Uma foi já conhecida ontem - o congelamento das progressões no regime remuneratório dos militares e das forças de segurança. Trata-se, contudo, de evitar "a perpetuação de uma situação de irregularidade", já que as hierarquias dos ministérios da Administração Interna e da Defesa decidiram progressões na carreira este ano, ao arrepio do que estava fixado no Orçamento do Estado de 2011.
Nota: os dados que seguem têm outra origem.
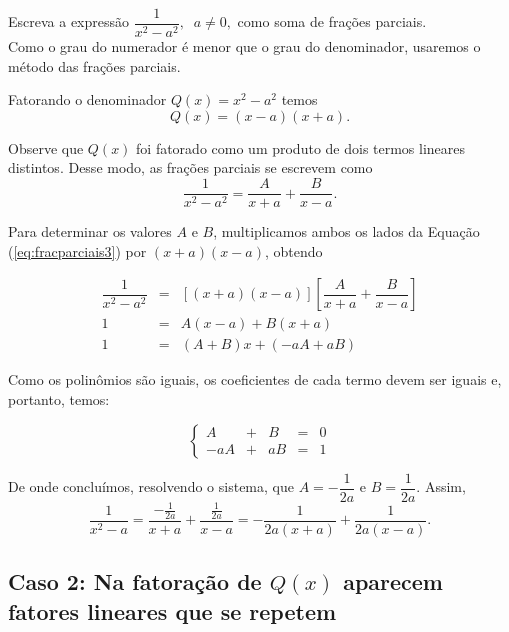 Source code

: \begin{exem}
    Escreva a expressão $\dfrac{1}{x^2 - a^2}, \; \; a \neq 0,$ como soma de frações parciais. \\[10pt]

    Como o grau do numerador é menor que o grau do denominador, usaremos o método das frações parciais.

    Fatorando o denominador $Q(x) = x^2 - a^2$ temos $$Q(x) = (x-a)(x + a).$$

    Observe que $Q(x)$ foi fatorado como um produto de dois termos lineares distintos. Desse modo, as frações parciais se escrevem como 
    \begin{equation}
    \label{eq:fracparciais3}
    \dfrac{1}{x^2 - a^2} = \dfrac{A}{x+a} + \dfrac{B}{x-a}.
    \end{equation}

    Para determinar os valores $A$ e $B$, multiplicamos ambos os lados da Equação (\ref{eq:fracparciais3}) por $(x+a)(x-a)$, obtendo

    \begin{eqnarray*}
    [(x+a)(x-a)]\dfrac{1}{x^2 -a^2} & = & [(x+a)(x-a)] \left[\dfrac{A}{x+a} + \dfrac{B}{x-a}\right]\\[5pt]
    1 & =& A(x-a) + B(x+a)\\[5pt]
    1 & =& (A + B)x + (-aA + aB)
    \end{eqnarray*}

    Como os polinômios são iguais, os coeficientes de cada termo devem ser iguais e, portanto, temos:

    \begin{equation*}
    \left\{ \begin{array}{ccccc} A & + & B &=& 0 \\[5pt]
    -aA & + & aB & =& 1
    \end{array}
    \right.    
    \end{equation*}

    De onde concluímos, resolvendo o sistema, que $A = -\dfrac{1}{2a}$ e $B = \dfrac{1}{2a}$. Assim, $$\dfrac{1}{x^2 - a} = \dfrac{-\frac{1}{2a}}{x+a} + \dfrac{\frac{1}{2a}}{x-a}  = -\dfrac{1}{2a(x+a)} +\dfrac{1}{2a(x-a)}.$$
\end{exem}

\subsection{Caso 2: Na fatoração de $Q(x)$ aparecem fatores lineares que se repetem}


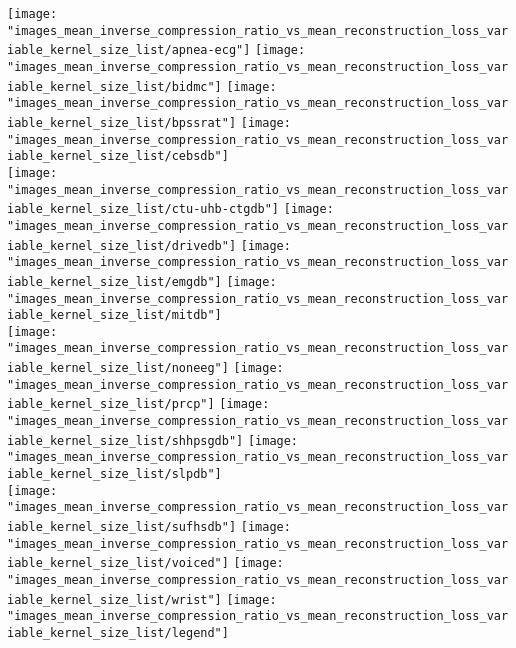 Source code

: \texttt{[image: "images\_mean\_inverse\_compression\_ratio\_vs\_mean\_reconstruction\_loss\_variable\_kernel\_size\_list/apnea-ecg"]}
\texttt{[image: "images\_mean\_inverse\_compression\_ratio\_vs\_mean\_reconstruction\_loss\_variable\_kernel\_size\_list/bidmc"]}
\texttt{[image: "images\_mean\_inverse\_compression\_ratio\_vs\_mean\_reconstruction\_loss\_variable\_kernel\_size\_list/bpssrat"]}
\texttt{[image: "images\_mean\_inverse\_compression\_ratio\_vs\_mean\_reconstruction\_loss\_variable\_kernel\_size\_list/cebsdb"]}
\\
		\texttt{[image: "images\_mean\_inverse\_compression\_ratio\_vs\_mean\_reconstruction\_loss\_variable\_kernel\_size\_list/ctu-uhb-ctgdb"]}
		\texttt{[image: "images\_mean\_inverse\_compression\_ratio\_vs\_mean\_reconstruction\_loss\_variable\_kernel\_size\_list/drivedb"]}
		\texttt{[image: "images\_mean\_inverse\_compression\_ratio\_vs\_mean\_reconstruction\_loss\_variable\_kernel\_size\_list/emgdb"]}
		\texttt{[image: "images\_mean\_inverse\_compression\_ratio\_vs\_mean\_reconstruction\_loss\_variable\_kernel\_size\_list/mitdb"]}
		\\
			\texttt{[image: "images\_mean\_inverse\_compression\_ratio\_vs\_mean\_reconstruction\_loss\_variable\_kernel\_size\_list/noneeg"]}
			\texttt{[image: "images\_mean\_inverse\_compression\_ratio\_vs\_mean\_reconstruction\_loss\_variable\_kernel\_size\_list/prcp"]}
			\texttt{[image: "images\_mean\_inverse\_compression\_ratio\_vs\_mean\_reconstruction\_loss\_variable\_kernel\_size\_list/shhpsgdb"]}
			\texttt{[image: "images\_mean\_inverse\_compression\_ratio\_vs\_mean\_reconstruction\_loss\_variable\_kernel\_size\_list/slpdb"]}
			\\
				\texttt{[image: "images\_mean\_inverse\_compression\_ratio\_vs\_mean\_reconstruction\_loss\_variable\_kernel\_size\_list/sufhsdb"]}
				\texttt{[image: "images\_mean\_inverse\_compression\_ratio\_vs\_mean\_reconstruction\_loss\_variable\_kernel\_size\_list/voiced"]}
				\texttt{[image: "images\_mean\_inverse\_compression\_ratio\_vs\_mean\_reconstruction\_loss\_variable\_kernel\_size\_list/wrist"]}
				\texttt{[image: "images\_mean\_inverse\_compression\_ratio\_vs\_mean\_reconstruction\_loss\_variable\_kernel\_size\_list/legend"]}

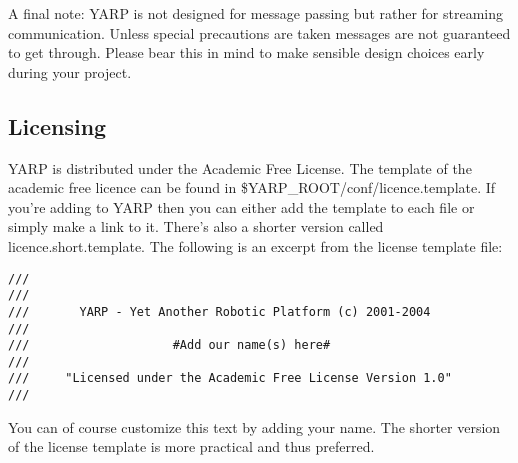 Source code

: A final note: YARP is not designed for message passing but rather for streaming communication. Unless special precautions are taken messages are not guaranteed to get through. Please bear this in mind to make sensible design choices early during your project.

\subsection{Licensing}
YARP is distributed under the Academic Free License. The template of the academic
free licence can be found in \$YARP\_ROOT/conf/licence.template. If you're adding to YARP then you can either add the template to each file or simply make a link to it. There's also a shorter version called licence.short.template. The following is an excerpt from the license template file:

\begin{verbatim}
///
///
///       YARP - Yet Another Robotic Platform (c) 2001-2004 
///
///                    #Add our name(s) here#
///
///     "Licensed under the Academic Free License Version 1.0"
///
\end{verbatim}

You can of course customize this text by adding your name. The shorter version of the license template is more practical and thus preferred.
Para cobrir a parte que falta do desvio, a CE revelou ontem que o executivo vai antecipar concessões, sem ter especificado quais ou o seu valor. Isto significa que, em última instância, se as concessões completarem o montante em falta, o Governo pode cobrir o desvio orçamental sem precisar de fazer cortes do lado da despesa, algo que contraria as declarações inicialmente feitas por Vítor Gaspar, que se comprometeu em repartir equitativamente o esforço orçamental entre a receita e a despesa.

Vítor Gaspar confirmou ontem um desvio de 1,1 por cento face à meta do défice (5,9 por cento do PIB este ano), mas deixou para a troika as explicações sobre a sua origem. "Houve uma sobrestimação das receitas no sector da justiça e nos dividendos" e "alguns fundos foram desviados para pagar salários de professores", disse Jürgen Kröger.

A isso juntou-se a insuficiência dos orçamentos para as remunerações em alguns ministérios, de que o ministro já tinha falado, bem como uma contracção em 500 milhões das receitas fiscais, provavelmente devido à recessão. E, por fim, o desvio da Madeira e a recapitalização do BPN.

Ontem, em entrevista à TVI, o líder da missão do FMI, Poul Thomsen, admitiu que "o controlo das despesas não aconteceu como esperávamos". "Foi um ano de eleições, os políticos estavam ocupados", ironizou. Mas deixou uma mensagem de confiança: "Vamos recuperar".